A reduced footprint means less furniture will be purchased for GSA facilities, and the encouragement to reuse existing goods also impacts the amount of furniture sought and purchased. Designers will be charged with developing creative environments and applications that can traverse between private offices, individual work zones, and collaborative and meeting spaces.

To meet these needs, manufacturers will need to start, or continue, producing products that are easily interchangeable and provide the same desired look and feel cohesively throughout the environment. Some manufacturers have already been moving in this direction, and it is likely the industry will see benching solutions evolve into multipurpose products that can be reconfigured for meeting spaces and private and shared offices.

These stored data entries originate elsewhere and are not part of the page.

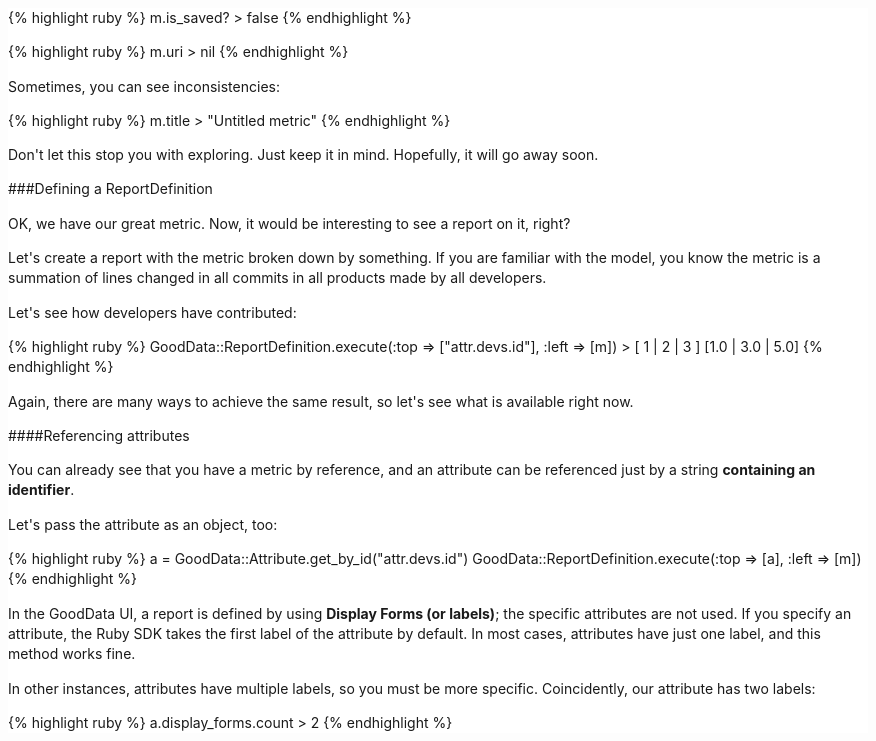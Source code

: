 {% highlight ruby %}
    m.is_saved?
    > false
{% endhighlight %}

{% highlight ruby %}
    m.uri
    > nil
{% endhighlight %}

Sometimes, you can see inconsistencies:

{% highlight ruby %}
    m.title
    > "Untitled metric"
{% endhighlight %}

Don't let this stop you with exploring. Just keep it in mind. Hopefully, it will go away soon.

###Defining a ReportDefinition

OK, we have our great metric. Now, it would be interesting to see a report on it, right? 

Let's create a report with the metric broken down by something. If you are familiar with the model, you know the metric is a summation of lines changed in all commits in all products made by all developers. 

Let's see how developers have contributed:

{% highlight ruby %}
    GoodData::ReportDefinition.execute(:top => ["attr.devs.id"], :left => [m])
    > [ 1  |  2  |  3 ]
      [1.0 | 3.0 | 5.0]
{% endhighlight %}

Again, there are many ways to achieve the same result, so let's see what is available right now. 

####Referencing attributes

You can already see that you have a metric by reference, and an attribute can be referenced just by a string **containing an identifier**. 

Let's pass the attribute as an object, too:

{% highlight ruby %}
    a = GoodData::Attribute.get_by_id("attr.devs.id")
    GoodData::ReportDefinition.execute(:top => [a], :left => [m])
{% endhighlight %}

In the GoodData UI, a report is defined by using **Display Forms (or labels)**; the specific attributes are not used. If you specify an attribute, the Ruby SDK takes the first label of the attribute by default. In most cases, attributes have just one label, and this method works fine. 

In other instances, attributes have multiple labels, so you must be more specific. Coincidently, our attribute has two labels:

{% highlight ruby %}
    a.display_forms.count
    > 2
{% endhighlight %}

Within the next year, the GSA will choose a certification to standardize the government’s greening process, and manufacturers that have already achieved ANSI/BIFMA level® or SCS certification will, likely, have a head start on the competition. Until a decision is made on this subject, the industry should expect fewer new government purchases. However, once a standard is established, the doors will likely open for some manufacturers to capitalize on offering products that meet both the sustainability and flexibility requirements the GSA needs, as long as the environments can successfully integrate existing solutions. Although government spending will be significantly reduced, the products purchased will change the way the government interacts with and serves its citizens.


Information collected from the GSA Furniture Vendors Forum and the GSA Public Building Service Work Pattern Study, Philadelphia, Penn.

Georgy Olivieri, LEED AP, MBA serves as director of architecture, design and sustainability strategies for Kimball® Office, which has received level 2 or 3 certification for all of its manufactured products. She has more than 13 years combined experience with the contract furniture, architecture and design industries, and is a member of the International Interior Design Association (IIDA) and the U.S. Green Building Council (USGBC).

Karl Schrumpf serves as government sales leader for Kimball Office and manages government accounts nationwide. For four years, he has focused on servicing government agencies.